Au-delà de la production textile, les semaines de la mode sont pointées du doigt pour l’empreinte carbone qui en découle. Trajets en avions, installations énergivores déplacées en camions, courses en voiture de défilé en défilé malgré les navettes électriques affrétées sont autant d’aspects qui font scandale. 241 000 tonnes de CO2 pour une année de Fashion Week selon un rapport Zero Market, dont 147 000 tonnes de CO2 liés aux trajets en avions. Et ce bilan ne prend en compte que les quatre villes principales ainsi que les déplacements des designers et acheteurs. Les médias, créateur.ice.s de contenu et autres influenceurs ne font donc pas partie de ce bilan, ce qui ferait probablement exploser le résultat final au vu de l’affluence habituelle. Pour le moment, seul le recours à la compensation carbone est envisagé pour minimiser l’impact des transports, sans objectif de réduction au préalable… (Chloé s’engage par exemple à compenser les émissions restantes par le biais de projets de compensation carbone). La crise sanitaire et l’annulation des défilés ont entraîné une numérisation de la présentation des collections, l’impact environnemental (pollution numérique, consommation électrique, matériel) subsiste mais une partie des émissions liée aux déplacements a pu être évitée. Depuis, les shows se sont enchaînés, suivis par des rediffusions en ligne. Il semblerait que l’aspect numérique serve d’accompagnement à l’événement plutôt que d’alternative. Enfin, les défilés sont légitimement décriés pour leur manque d’inclusivité.
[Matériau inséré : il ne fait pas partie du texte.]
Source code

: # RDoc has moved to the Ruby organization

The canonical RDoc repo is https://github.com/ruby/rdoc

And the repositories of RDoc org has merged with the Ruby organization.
Ainsi, même si des marques comme Ester Manas proposent une meilleure représentation et une démocratisation des corps, les fashion week ne s'illustrent pas toujours par le body positive et la diversité.
Des voix issues de mouvements de contestation se sont levées, des instigatrices de « Fashion Week durable » montent au créneau et des événements « Anti-Fashion week » voient le jour. Néanmoins, la fashion week telle que nous la connaissons reste un des facteurs de réussite des capitales de la mode et n’est pas près de disparaître. Les initiatives responsables, encore timides et en marge des défilés, sont toutefois de plus en plus présentes. Un véritable changement de paradigme aura lieu lorsque les engagements environnementaux et sociaux feront partie intégrante de chaque réflexion, et non plus réservés comme des collections capsules. La haute couture se doit de se réinventer sans perdre sa créativité, en offrant des imaginaires non normatifs, en continuant à s’inspirer de la nature tout en la respectant et en allouant une partie de ses marges à des projets de réemploi, de réinsertion, de régénération et d'innovations responsables.